Dans le même temps, les universités américaines attirent toujours les meilleurs et les plus brillants dans de nombreux domaines, particulièrement dans les secteurs scientifiques et technologiques. Et les autres avantages anciens du pays – flexibilité, aptitude à se renouveler, mobilité économique, force régulatrice internationale, et principale réserve monétaire du monde – se maintiennent.
Compte tenu de ces conditions favorables, les Etats-Unis commencent déjà à réimplanter leurs industries – un processus qui devrait encore se poursuivre quelques décennies.

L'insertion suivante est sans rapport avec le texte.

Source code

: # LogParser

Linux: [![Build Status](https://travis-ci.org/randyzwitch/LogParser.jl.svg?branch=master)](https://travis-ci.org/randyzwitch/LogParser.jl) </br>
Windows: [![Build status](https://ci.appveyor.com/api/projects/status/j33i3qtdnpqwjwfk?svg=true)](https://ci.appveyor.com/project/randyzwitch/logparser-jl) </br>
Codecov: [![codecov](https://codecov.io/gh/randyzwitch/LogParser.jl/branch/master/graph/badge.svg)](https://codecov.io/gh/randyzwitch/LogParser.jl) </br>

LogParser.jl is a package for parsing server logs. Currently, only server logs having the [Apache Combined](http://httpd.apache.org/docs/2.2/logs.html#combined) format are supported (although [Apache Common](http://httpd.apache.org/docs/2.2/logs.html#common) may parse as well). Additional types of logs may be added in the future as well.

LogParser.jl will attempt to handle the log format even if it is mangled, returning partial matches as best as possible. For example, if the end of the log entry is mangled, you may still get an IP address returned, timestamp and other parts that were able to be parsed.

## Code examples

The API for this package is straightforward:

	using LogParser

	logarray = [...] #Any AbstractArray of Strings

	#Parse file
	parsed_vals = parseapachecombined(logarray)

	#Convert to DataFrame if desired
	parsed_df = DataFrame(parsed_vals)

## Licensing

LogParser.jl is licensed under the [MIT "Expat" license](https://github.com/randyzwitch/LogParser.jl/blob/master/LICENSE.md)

Alors que les autres économies avancées se sont de plus en plus recentrées sur les services, les Etats-Unis se réindustrialisent.

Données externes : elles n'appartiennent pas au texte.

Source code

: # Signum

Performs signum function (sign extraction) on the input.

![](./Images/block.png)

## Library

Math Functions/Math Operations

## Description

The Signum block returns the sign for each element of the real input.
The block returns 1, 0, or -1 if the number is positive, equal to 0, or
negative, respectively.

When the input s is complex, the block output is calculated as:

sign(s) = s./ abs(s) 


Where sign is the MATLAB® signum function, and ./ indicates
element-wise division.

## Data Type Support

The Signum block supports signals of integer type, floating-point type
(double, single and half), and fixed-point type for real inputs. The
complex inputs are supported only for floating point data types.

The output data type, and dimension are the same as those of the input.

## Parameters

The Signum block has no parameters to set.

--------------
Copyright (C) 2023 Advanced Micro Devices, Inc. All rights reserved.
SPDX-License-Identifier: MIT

La valeur ajoutée résultante renforcera l’aptitude des responsables politiques à trouver des solutions à long terme aux problèmes persistants comme un système de santé insuffisant, une éducation primaire et secondaire inadéquate, et une injustice sociale flagrante, entre autres. Réussir dans ces domaines renforcerait l’attrait de l’Amérique en tant que centre industriel.

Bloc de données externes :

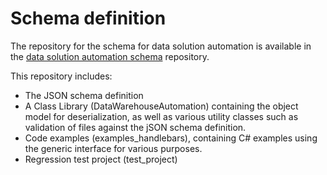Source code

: # Schema definition

The repository for the schema for data solution automation is available in the [data solution automation schema](https://github.com/data-solution-automation-engine/data-warehouse-automation-metadata-schema) repository.

This repository includes:

* The JSON schema definition
* A Class Library (DataWarehouseAutomation) containing the object model for deserialization, as well as various utility classes such as validation of files against the jSON schema definition.
* Code examples (examples_handlebars), containing C# examples using the generic interface for various purposes.
* Regression test project (test_project)

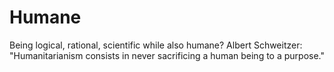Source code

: # Humane
Being logical, rational, scientific while also humane? 
Albert Schweitzer: "Humanitarianism consists in never sacrificing a human being to a purpose."
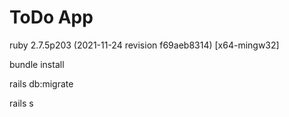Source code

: # ToDo App

ruby 2.7.5p203 (2021-11-24 revision f69aeb8314) [x64-mingw32]

bundle install

rails db:migrate

rails s


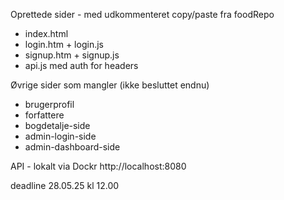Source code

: Oprettede sider - med udkommenteret copy/paste fra foodRepo 

- index.html
- login.htm + login.js
- signup.htm + signup.js 
- api.js med auth for headers

Øvrige sider som mangler (ikke besluttet endnu)

* brugerprofil
* forfattere
* bogdetalje-side
* admin-login-side
* admin-dashboard-side

API - lokalt via Dockr 
http://localhost:8080


deadline 28.05.25 kl 12.00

Membres du projet pour la compétitivité américaine de la Harvard Business School, Michael Porter et Jan Rivkin ont récemment publié un plan en huit points qui pourrait être mis en œuvre dans les deux ou trois prochaines années. Chaque mesure proposée a soulevé un vif intérêt bipartisan auprès des responsables politiques (du moins officieusement.)
Le plan insiste sur la nécessité de prendre avantage des opportunités offertes par le gaz de schiste et les toutes nouvelles découvertes de gisements pétroliers. Une énergie domestique bon marché permettrait de réduire le déficit commercial, d’inciter l’investissement, et de réduire l’exposition économique des Etats-Unis à la volatilité des pays exportateurs de pétrole. Un cadre règlementaire fédéral fort permettrait d’assurer ce résultat, tout en limitant les risques liés à l’environnement et à la sécurité associés à l’extraction.
Les autres points proposent de faciliter l’immigration des individus les plus doués, particulièrement les diplômés d’universités américaines ; de résorber les distorsions dans le commerce et l’investissement à l’international ; de concevoir un cadre budgétaire fédéral viable ; de rationaliser les impôts et les règlementations ; et d’initier un ambitieux programme d’infrastructure. En adoptant ces stratégies, le président Barack Obama pourrait replacer l’Amérique en locomotive de l’économie globale.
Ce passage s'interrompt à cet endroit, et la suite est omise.